When you come to the line with "2022-10-30 | 4 | 31 |", begin repeating; continue exactly through the final line of the records and include nothing from before.

- [DATA SUPPLIED]

=== Section Start ===

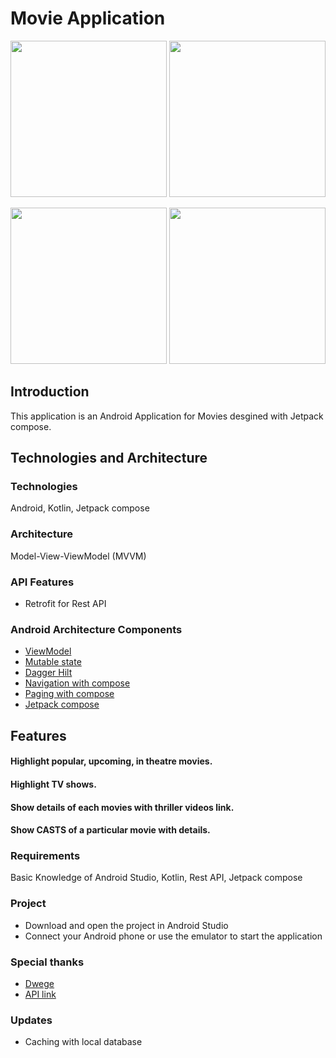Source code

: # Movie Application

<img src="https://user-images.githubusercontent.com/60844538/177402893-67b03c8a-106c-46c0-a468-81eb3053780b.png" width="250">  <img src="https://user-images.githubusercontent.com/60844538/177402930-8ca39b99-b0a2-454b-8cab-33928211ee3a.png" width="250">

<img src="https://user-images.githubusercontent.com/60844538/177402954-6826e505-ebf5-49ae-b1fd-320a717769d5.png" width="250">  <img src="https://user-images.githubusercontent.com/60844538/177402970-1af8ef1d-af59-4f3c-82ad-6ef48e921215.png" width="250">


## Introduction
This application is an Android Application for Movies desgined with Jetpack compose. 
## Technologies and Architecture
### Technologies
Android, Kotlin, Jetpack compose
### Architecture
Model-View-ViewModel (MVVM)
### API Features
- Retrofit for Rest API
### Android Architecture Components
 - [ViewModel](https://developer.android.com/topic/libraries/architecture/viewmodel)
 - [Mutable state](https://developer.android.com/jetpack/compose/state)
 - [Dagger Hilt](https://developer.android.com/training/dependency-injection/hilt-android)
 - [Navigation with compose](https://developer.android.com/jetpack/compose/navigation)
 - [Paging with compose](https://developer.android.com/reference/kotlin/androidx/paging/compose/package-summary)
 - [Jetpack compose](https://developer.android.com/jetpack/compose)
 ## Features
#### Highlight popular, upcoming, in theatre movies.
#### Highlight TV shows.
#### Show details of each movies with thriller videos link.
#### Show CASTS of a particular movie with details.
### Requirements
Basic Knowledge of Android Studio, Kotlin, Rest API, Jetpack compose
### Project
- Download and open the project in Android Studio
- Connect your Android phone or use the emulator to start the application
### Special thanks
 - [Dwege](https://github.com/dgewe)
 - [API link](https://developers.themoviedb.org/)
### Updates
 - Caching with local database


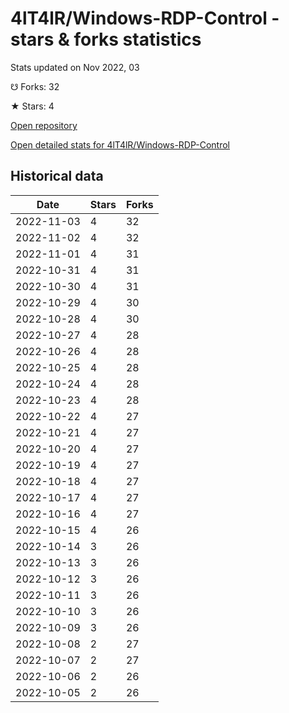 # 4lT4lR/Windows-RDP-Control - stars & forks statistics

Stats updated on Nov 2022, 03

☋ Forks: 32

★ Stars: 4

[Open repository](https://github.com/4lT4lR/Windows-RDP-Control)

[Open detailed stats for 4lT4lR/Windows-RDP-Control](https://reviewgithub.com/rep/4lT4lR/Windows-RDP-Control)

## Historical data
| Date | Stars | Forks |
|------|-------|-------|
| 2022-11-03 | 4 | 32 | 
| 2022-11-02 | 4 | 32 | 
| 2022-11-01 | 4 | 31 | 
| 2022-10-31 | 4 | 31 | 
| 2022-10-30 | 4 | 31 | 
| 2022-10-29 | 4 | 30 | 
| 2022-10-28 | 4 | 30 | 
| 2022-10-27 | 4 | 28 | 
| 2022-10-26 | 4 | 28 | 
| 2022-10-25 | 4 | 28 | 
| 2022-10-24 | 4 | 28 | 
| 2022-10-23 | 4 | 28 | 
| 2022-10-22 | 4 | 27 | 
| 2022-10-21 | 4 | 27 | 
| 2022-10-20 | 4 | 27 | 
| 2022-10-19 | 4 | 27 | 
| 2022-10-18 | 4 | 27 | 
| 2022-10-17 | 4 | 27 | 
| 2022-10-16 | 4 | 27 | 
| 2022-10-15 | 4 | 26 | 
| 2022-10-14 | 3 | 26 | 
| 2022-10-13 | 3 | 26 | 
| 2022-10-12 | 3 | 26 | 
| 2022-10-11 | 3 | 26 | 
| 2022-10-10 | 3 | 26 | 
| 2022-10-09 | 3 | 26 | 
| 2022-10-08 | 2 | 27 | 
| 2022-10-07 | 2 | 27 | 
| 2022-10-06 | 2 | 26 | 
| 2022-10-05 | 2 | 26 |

=== Section End ===

- [YOUR RESPONSE]
| 2022-10-30 | 4 | 31 | 
| 2022-10-29 | 4 | 30 | 
| 2022-10-28 | 4 | 30 | 
| 2022-10-27 | 4 | 28 | 
| 2022-10-26 | 4 | 28 | 
| 2022-10-25 | 4 | 28 | 
| 2022-10-24 | 4 | 28 | 
| 2022-10-23 | 4 | 28 | 
| 2022-10-22 | 4 | 27 | 
| 2022-10-21 | 4 | 27 | 
| 2022-10-20 | 4 | 27 | 
| 2022-10-19 | 4 | 27 | 
| 2022-10-18 | 4 | 27 | 
| 2022-10-17 | 4 | 27 | 
| 2022-10-16 | 4 | 27 | 
| 2022-10-15 | 4 | 26 | 
| 2022-10-14 | 3 | 26 | 
| 2022-10-13 | 3 | 26 | 
| 2022-10-12 | 3 | 26 | 
| 2022-10-11 | 3 | 26 | 
| 2022-10-10 | 3 | 26 | 
| 2022-10-09 | 3 | 26 | 
| 2022-10-08 | 2 | 27 | 
| 2022-10-07 | 2 | 27 | 
| 2022-10-06 | 2 | 26 | 
| 2022-10-05 | 2 | 26 |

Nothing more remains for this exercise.